Versicherte erhalten Anspruch auf Gesundheits-Apps
Um was geht es genau? Es geht um Maßnahmen, die den Zugang digitaler Innovationen in die Regelversorgung erleichtern. Telemedizinische Versorgungsangebote sollen forciert (und auch besser vergütet) werden, innovative Versorgungsansätze werden durch eine Verlängerung des Innovationsfonds bis ins Jahr 2024 unterstützt. Vor allem: Versicherte erhalten einen Anspruch auf digitale Gesundheitsanwendungen, also Gesundheits-Apps.

Keine klaren Regeln zur Interoperabilität
Bei der Anhörung zum Gesetz am 17. Juni waren allerdings noch die Paragrafen zur ePA im Entwurf. Bei aller Zustimmung zu den neuen Ansätzen hat die DDG kritisiert, dass eindeutige Regeln zur Herstellung einer umfassenden Interoperabilität, also der Fähigkeit unterschiedlicher Systeme wie Praxisverwaltungsund Krankenhausinformationssysteme oder Diabetes-Management- Software zur möglichst nahtlosen Zusammenarbeit, nicht getroffen worden sind.

Einen umständlichen „Benehmensprozess“, den ausgerechnet die Kassenärztliche Bundesvereinigung mit Hausärzteverband, Spitzenverband Fachärzte und der AWMF (AG der wissenschaftlichen medizinischen Fachgesellschaften) zur Interoperabilität veranstalten soll, hält die DDG primär nicht für zielführend, weil diese Organisationen nicht die Interessen der Diabetologen vertreten. Hier muss ggf. eine Verfahrensregelung her, denn die DDG will selbst für die Inhalte eingebunden werden.

Auch unpräzise Formulierungen zum Datenschutz kritisierte die DDG. Bemerkenswert deshalb die neue Wendung: Alles was zum Komplex ePA gehört, einschließlich Interoperabilität und Datenschutz, kommt in ein neues Datenschutzgesetz, bei dem sich hoffentlich nicht die Bremser mit ihrem überkommenen Datenschutzverständnis aus dem letzten Jahrhundert durchsetzen.

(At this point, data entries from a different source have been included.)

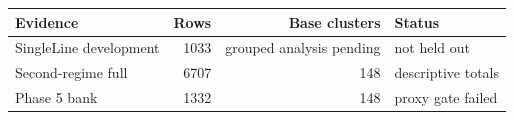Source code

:\begin{tabular}{lrrl}
\toprule
Evidence & Rows & Base clusters & Status \\
\midrule
SingleLine development & 1033 & grouped analysis pending & not held out \\
Second-regime full & 6707 & 148 & descriptive totals \\
Phase 5 bank & 1332 & 148 & proxy gate failed \\
\bottomrule
\end{tabular}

Die ePA nicht durch überhöhten Datenschutz lahmlegen
Tino Sorge, Berichterstatter Digitalisierung der CDU/CSU-Fraktion und der Diabetologie gegenüber sehr aufgeschlossen, mahnte dringend die Erkenntnis an, dass Gesundheitsdaten für Versorgung und medizinischen Fortschritt von erheblichem Wert sind. Die ePA sei ein Leuchtturmprojekt, das nicht durch gut gemeinten, aber zum Nachteil der Patienten überhöhten Datenschutz ausgebremst werden darf.

Das DVG befindet sich also auf einer rasanten Achterbahnfahrt. Auch im Hinblick auf das DDG-Projekt der elektronischen Diabetesakte (eDA) ist zu hoffen, dass die Politik hier nicht aus der Kurve fliegt.